Hugh Lee Pattinson (born December 25, 1796 in Alston (Cumbria) , † November 11, 1858 in Newcastle-upon-Tyne ) was a British chemist and industrialist. He is known for the Pattinson process, named after him, for the separation of silver and lead .

life and work

Pattinson came from a Quaker family and his father was a shopkeeper in Alston.
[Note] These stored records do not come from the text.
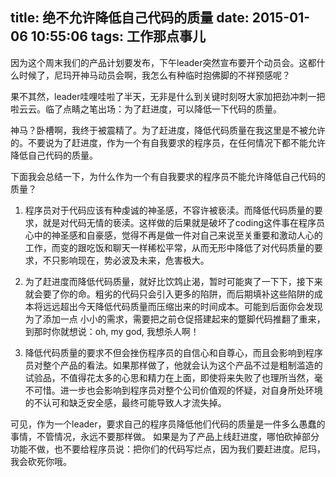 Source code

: title: 绝不允许降低自己代码的质量
date: 2015-01-06 10:55:06
tags: 工作那点事儿
---
因为这个周末我们的产品计划要发布，下午leader突然宣布要开个动员会。这都什么时候了，尼玛开神马动员会啊，我怎么有种临时抱佛脚的不祥预感呢？

果不其然，leader哇哩哇啦了半天，无非是什么到关键时刻呀大家加把劲冲刺一把啦云云。临了点睛之笔出场：为了赶进度，可以降低一下代码的质量。

神马？卧槽啊，我终于被震精了。为了赶进度，降低代码质量在我这里是不被允许的。不要说为了赶进度，作为一个有自我要求的程序员，在任何情况下都不能允许降低自己代码的质量。

下面我会总结一下，为什么作为一个有自我要求的程序员不能允许降低自己代码的质量？

1. 程序员对于代码应该有种虔诚的神圣感，不容许被亵渎。而降低代码质量的要求，就是对代码无情的亵渎。这样做的后果就是破坏了coding这件事在程序员心中的神圣感和自豪感，觉得不再是做一件对自己来说至关重要和激动人心的工作，而变的跟吃饭和聊天一样稀松平常，从而无形中降低了对代码质量的要求，不只影响现在，势必波及未来，危害极大。

2. 为了赶进度而降低代码质量，就好比饮鸩止渴，暂时可能爽了一下下，接下来就会要了你的命。粗劣的代码只会引入更多的陷阱，而后期填补这些陷阱的成本将远远超出今天降低代码质量而压缩出来的时间成本。可能到后面你会发现为了添加一点 小小的需求，需要把之前仓促搭建起来的蹩脚代码推翻了重来，到那时你就想说：oh, my god, 我想杀人啊！

3. 降低代码质量的要求不但会挫伤程序员的自信心和自尊心，而且会影响到程序员对整个产品的看法。如果那样做了，他就会认为这个产品不过是粗制滥造的试验品，不值得花太多的心思和精力在上面，即使将来失败了也理所当然，毫不可惜。进一步也会影响到程序员对整个公司价值观的怀疑，对自身所处环境的不认可和缺乏安全感，最终可能导致人才流失掉。

可见，作为一个leader，要求自己的程序员降低他们代码的质量是一件多么愚蠢的事情，不管情况，永远不要那样做。
如果是为了产品上线赶进度，哪怕砍掉部分功能不做，也不要给程序员说：把你们的代码写烂点，因为我们要赶进度。尼玛，我会砍死你哦。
He became interested in chemistry at an early age and from around 1825 worked in a soap factory and as a coin validator.

Around 1829 he found the basis for his process for separating silver and lead by slow crystallization, but did not yet have enough money to develop it further and from 1831 worked as a supervisor in a lead factory. In 1834 he quit to start his own company. His process, which was more economical than the cupellation previously used , was patented in 1833 and made him wealthy. In 1850 he founded a chemical plant with his son-in-law Isaac Lowthian Bell and Robert Benson Bowman. Another son-in-law was the cable manufacturer Robert Stirling Newall (1812-1889).

He also invented a new white lead (lead oxychloride). Pattinson is also known for early daguerreotypes (around 1840).

Niagara Falls 1840, Pattinson daguerreotype

In 1852 he became a Fellow of the Royal Society . After converting to the Anglican Church, he married Phoebe Walton in 1815 and had three daughters and three sons with her.